Entscheidungsstichwort (Thema)
Keine Veranlasser-Spendenhaftung bei nachträglicher Aberkennung der Gemeinnützigkeit der Körperschaft. Haftung für Einkommensteuer, Körperschaftsteuer und Gewerbesteuer. keine Veranlasserhaftung gem. § 10b Abs. 4 Satz 2 2. Abs. EStG bei nachträgliches Aberkennung der Gemeinnützigkeit
Leitsatz (redaktionell)
1. Der Haftungstatbestand nach § 10b Abs. 4 Satz 2, 2. Alt. EStG (sog. Veranlasserhaftung) umfasst nicht die Fälle, in denen Spenden für Zwecke verwendet werden, die mangels nachträglicher Aberkennung der Gemeinnützigkeit des Zuwendungsempfängers nicht (mehr) steuerbegünstigt sind.
2. Im Gegensatz zur Ausstellerhaftung (§ 10b Abs. 4 Satz 2 1. Alt. EStG) kommt es bei der Veranlasserhaftung auf ein Verschulden der handelnden Personen hinsichtlich der Fehlverwendung der Spendengelder nicht an.
3. Eine Fehlverwendung der Spenden ist gegeben, wenn der Spendenbetrag nicht zu dem in der Spendenbestätigung angegebenen steuerbegünstigten Zweck verwendet wurde.
Normenkette
EStG § 10b Abs. 4 S. 2 Alt. 2; KStG § 9 Abs. 3 S. 2; GewStG § 9 Nr. 5 S. 5; AO 1977 § 191 Abs. 1
Nachgehend
Tenor
1. Auf die Klage werden der Haftungsbescheid gem. § 191 AO in Verbindung mit § 10 b Abs. 4 S. 2, 2. Alt. EStG und § 9 Abs. 3. S. 2., 2. Alt. KStG vom 15.10.1998 sowie der Haftungsbescheid gem. § 191 AO in Verbindung mit § 9 Nr. 5 S. 5, 2. Alt. GewStG vom 15. Oktober 1998, beide in Gestalt der Einspruchsentscheidung vom 19. Juli 2000, aufgehoben.

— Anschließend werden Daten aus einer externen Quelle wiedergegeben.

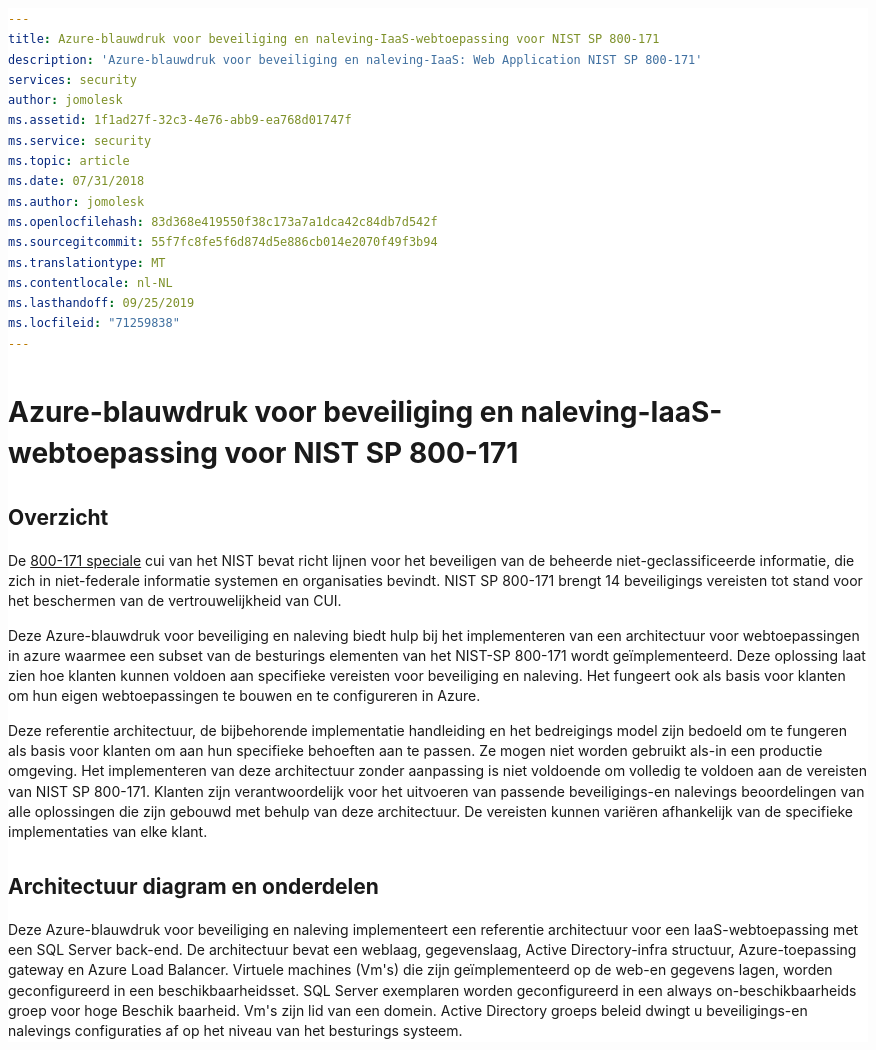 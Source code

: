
```yaml
---
title: Azure-blauwdruk voor beveiliging en naleving-IaaS-webtoepassing voor NIST SP 800-171
description: 'Azure-blauwdruk voor beveiliging en naleving-IaaS: Web Application NIST SP 800-171'
services: security
author: jomolesk
ms.assetid: 1f1ad27f-32c3-4e76-abb9-ea768d01747f
ms.service: security
ms.topic: article
ms.date: 07/31/2018
ms.author: jomolesk
ms.openlocfilehash: 83d368e419550f38c173a7a1dca42c84db7d542f
ms.sourcegitcommit: 55f7fc8fe5f6d874d5e886cb014e2070f49f3b94
ms.translationtype: MT
ms.contentlocale: nl-NL
ms.lasthandoff: 09/25/2019
ms.locfileid: "71259838"
---
```

# <a name="azure-security-and-compliance-blueprint---iaas-web-application-for-nist-sp-800-171"></a>Azure-blauwdruk voor beveiliging en naleving-IaaS-webtoepassing voor NIST SP 800-171

## <a name="overview"></a>Overzicht
De [800-171 speciale](https://nvlpubs.nist.gov/nistpubs/SpecialPublications/NIST.SP.800-171.pdf) cui van het NIST bevat richt lijnen voor het beveiligen van de beheerde niet-geclassificeerde informatie, die zich in niet-federale informatie systemen en organisaties bevindt. NIST SP 800-171 brengt 14 beveiligings vereisten tot stand voor het beschermen van de vertrouwelijkheid van CUI.

Deze Azure-blauwdruk voor beveiliging en naleving biedt hulp bij het implementeren van een architectuur voor webtoepassingen in azure waarmee een subset van de besturings elementen van het NIST-SP 800-171 wordt geïmplementeerd. Deze oplossing laat zien hoe klanten kunnen voldoen aan specifieke vereisten voor beveiliging en naleving. Het fungeert ook als basis voor klanten om hun eigen webtoepassingen te bouwen en te configureren in Azure.

Deze referentie architectuur, de bijbehorende implementatie handleiding en het bedreigings model zijn bedoeld om te fungeren als basis voor klanten om aan hun specifieke behoeften aan te passen. Ze mogen niet worden gebruikt als-in een productie omgeving. Het implementeren van deze architectuur zonder aanpassing is niet voldoende om volledig te voldoen aan de vereisten van NIST SP 800-171. Klanten zijn verantwoordelijk voor het uitvoeren van passende beveiligings-en nalevings beoordelingen van alle oplossingen die zijn gebouwd met behulp van deze architectuur. De vereisten kunnen variëren afhankelijk van de specifieke implementaties van elke klant.

## <a name="architecture-diagram-and-components"></a>Architectuur diagram en onderdelen
Deze Azure-blauwdruk voor beveiliging en naleving implementeert een referentie architectuur voor een IaaS-webtoepassing met een SQL Server back-end. De architectuur bevat een weblaag, gegevenslaag, Active Directory-infra structuur, Azure-toepassing gateway en Azure Load Balancer. Virtuele machines (Vm's) die zijn geïmplementeerd op de web-en gegevens lagen, worden geconfigureerd in een beschikbaarheidsset. SQL Server exemplaren worden geconfigureerd in een always on-beschikbaarheids groep voor hoge Beschik baarheid. Vm's zijn lid van een domein. Active Directory groeps beleid dwingt u beveiligings-en nalevings configuraties af op het niveau van het besturings systeem.
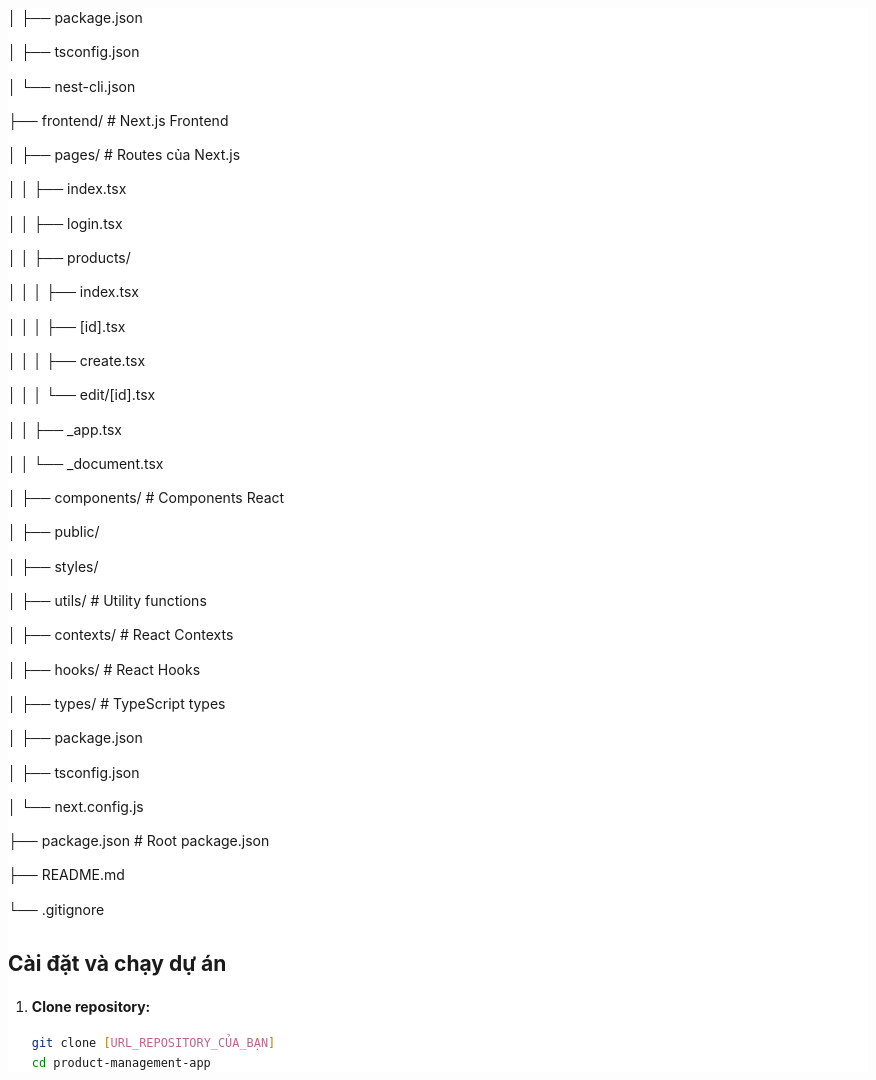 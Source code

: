│ ├── package.json

│ ├── tsconfig.json

│ └── nest-cli.json

├── frontend/ # Next.js Frontend

│ ├── pages/ # Routes của Next.js

│ │ ├── index.tsx

│ │ ├── login.tsx

│ │ ├── products/

│ │ │ ├── index.tsx

│ │ │ ├── [id].tsx

│ │ │ ├── create.tsx

│ │ │ └── edit/[id].tsx

│ │ ├── _app.tsx

│ │ └── _document.tsx

│ ├── components/ # Components React

│ ├── public/

│ ├── styles/

│ ├── utils/ # Utility functions

│ ├── contexts/ # React Contexts

│ ├── hooks/ # React Hooks

│ ├── types/ # TypeScript types

│ ├── package.json

│ ├── tsconfig.json

│ └── next.config.js

├── package.json # Root package.json

├── README.md

└── .gitignore

## Cài đặt và chạy dự án

1.  **Clone repository:**

    ```bash
    git clone [URL_REPOSITORY_CỦA_BẠN]
    cd product-management-app
    ```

2. Der Beklagte trägt die Kosten des Verfahrens.
3. Das Urteil ist im Kostenpunkt für den Kläger vorläufig vollstreckbar. Der Beklagte darf durch Sicherheitsleistung in Höhe der zu erstattenden Kosten des Klägers die Vollstreckung abwenden, wenn nicht der Kläger vor der Vollstreckung Sicherheit in derselben Höhe leistet.
4. Die Revision wird zugelassen.
Tatbestand
I.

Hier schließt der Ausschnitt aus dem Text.